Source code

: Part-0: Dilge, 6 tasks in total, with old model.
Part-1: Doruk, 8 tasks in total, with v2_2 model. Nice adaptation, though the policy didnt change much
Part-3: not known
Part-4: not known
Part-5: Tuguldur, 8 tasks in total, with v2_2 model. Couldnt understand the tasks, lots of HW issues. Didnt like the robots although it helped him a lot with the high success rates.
⁂
Task statement
Without skipping a line, retype the full listing.

Solution to this task
Source code

: Part-0: Dilge, 6 tasks in total, with old model.
Part-1: Doruk, 8 tasks in total, with v2_2 model. Nice adaptation, though the policy didnt change much
Part-3: not known
Part-4: not known
Part-5: Tuguldur, 8 tasks in total, with v2_2 model. Couldnt understand the tasks, lots of HW issues. Didnt like the robots although it helped him a lot with the high success rates.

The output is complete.